» Instructions to follow:
Return every line from the records below in which the word "可以同时访问" is found.

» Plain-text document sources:

[Start of section]

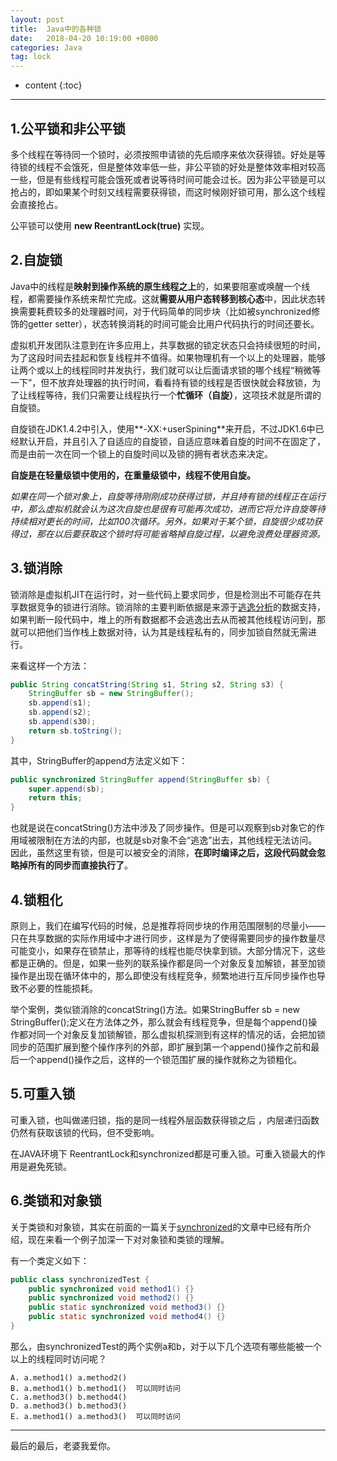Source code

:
 ```yaml
---
layout: post
title:  Java中的各种锁
date:   2018-04-20 10:19:00 +0800
categories: Java
tag: lock
---
```


* content
{:toc}
<hr>

1.公平锁和非公平锁
------------------------------------

多个线程在等待同一个锁时，必须按照申请锁的先后顺序来依次获得锁。好处是等待锁的线程不会饿死，但是整体效率低一些，非公平锁的好处是整体效率相对较高一些，但是有些线程可能会饿死或者说等待时间可能会过长。因为非公平锁是可以抢占的，即如果某个时刻又线程需要获得锁，而这时候刚好锁可用，那么这个线程会直接抢占。

公平锁可以使用 **new ReentrantLock(true)** 实现。

## 2.自旋锁

Java中的线程是**映射到操作系统的原生线程之上**的，如果要阻塞或唤醒一个线程，都需要操作系统来帮忙完成。这就**需要从用户态转移到核心态**中，因此状态转换需要耗费较多的处理器时间，对于代码简单的同步块（比如被synchronized修饰的getter setter），状态转换消耗的时间可能会比用户代码执行的时间还要长。

虚拟机开发团队注意到在许多应用上，共享数据的锁定状态只会持续很短的时间，为了这段时间去挂起和恢复线程并不值得。如果物理机有一个以上的处理器，能够让两个或以上的线程同时并发执行，我们就可以让后面请求锁的哪个线程“稍微等一下”，但不放弃处理器的执行时间，看看持有锁的线程是否很快就会释放锁，为了让线程等待，我们只需要让线程执行一个**忙循环（自旋）**，这项技术就是所谓的自旋锁。

自旋锁在JDK1.4.2中引入，使用**-XX:+userSpining**来开启，不过JDK1.6中已经默认开启，并且引入了自适应的自旋锁，自适应意味着自旋的时间不在固定了，而是由前一次在同一个锁上的自旋时间以及锁的拥有者状态来决定。

**自旋是在轻量级锁中使用的，在重量级锁中，线程不使用自旋。**

*如果在同一个锁对象上，自旋等待刚刚成功获得过锁，并且持有锁的线程正在运行中，那么虚拟机就会认为这次自旋也是很有可能再次成功，进而它将允许自旋等待持续相对更长的时间，比如100次循环。另外，如果对于某个锁，自旋很少成功获得过，那在以后要获取这个锁时将可能省略掉自旋过程，以避免浪费处理器资源。*

## 3.锁消除

锁消除是虚拟机JIT在运行时，对一些代码上要求同步，但是检测出不可能存在共享数据竞争的锁进行消除。锁消除的主要判断依据是来源于[逃逸分析](https://www.jianshu.com/p/20bd2e9b1f03)的数据支持，如果判断一段代码中，堆上的所有数据都不会逃逸出去从而被其他线程访问到，那就可以把他们当作栈上数据对待，认为其是线程私有的，同步加锁自然就无需进行。

来看这样一个方法：

```java
public String concatString(String s1, String s2, String s3) {
    StringBuffer sb = new StringBuffer();
    sb.append(s1);
    sb.append(s2);
    sb.append(s30);
    return sb.toString();
}
```

其中，StringBuffer的append方法定义如下：

```java
public synchronized StringBuffer append(StringBuffer sb) {
    super.append(sb);
    return this;
}
```

也就是说在concatString()方法中涉及了同步操作。但是可以观察到sb对象它的作用域被限制在方法的内部，也就是sb对象不会“逃逸”出去，其他线程无法访问。因此，虽然这里有锁，但是可以被安全的消除，**在即时编译之后，这段代码就会忽略掉所有的同步而直接执行了**。

## 4.锁粗化

原则上，我们在编写代码的时候，总是推荐将同步块的作用范围限制的尽量小——只在共享数据的实际作用域中才进行同步，这样是为了使得需要同步的操作数量尽可能变小，如果存在锁禁止，那等待的线程也能尽快拿到锁。大部分情况下，这些都是正确的。但是，如果一些列的联系操作都是同一个对象反复加解锁，甚至加锁操作是出现在循环体中的，那么即使没有线程竞争，频繁地进行互斥同步操作也导致不必要的性能损耗。

举个案例，类似锁消除的concatString()方法。如果StringBuffer sb = new StringBuffer();定义在方法体之外，那么就会有线程竞争，但是每个append()操作都对同一个对象反复加锁解锁，那么虚拟机探测到有这样的情况的话，会把加锁同步的范围扩展到整个操作序列的外部，即扩展到第一个append()操作之前和最后一个append()操作之后，这样的一个锁范围扩展的操作就称之为锁粗化。

## 5.可重入锁

可重入锁，也叫做递归锁，指的是同一线程外层函数获得锁之后 ，内层递归函数仍然有获取该锁的代码，但不受影响。

在JAVA环境下 ReentrantLock和synchronized都是可重入锁。可重入锁最大的作用是避免死锁。

## 6.类锁和对象锁

关于类锁和对象锁，其实在前面的一篇关于[synchronized](http://qianpengfei.cn/2018/04/17/java-synchronized/)的文章中已经有所介绍，现在来看一个例子加深一下对对象锁和类锁的理解。

有一个类定义如下：

```java
public class synchronizedTest {
    public synchronized void method1() {}
    public synchronized void method2() {}
    public static synchronized void method3() {}
    public static synchronized void method4() {}
}
```

那么，由synchronizedTest的两个实例a和b，对于以下几个选项有哪些能被一个以上的线程同时访问呢？

```java】
A. a.method1() a.method2()
B. a.method1() b.method1()  可以同时访问
C. a.method3() b.method4()
D. a.method3() b.method3()
E. a.method1() a.method3()  可以同时访问
```















<hr>
​最后的最后，老婆我爱你。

[End of section]

» Task answer:
B. a.method1() b.method1()  可以同时访问
E. a.method1() a.method3()  可以同时访问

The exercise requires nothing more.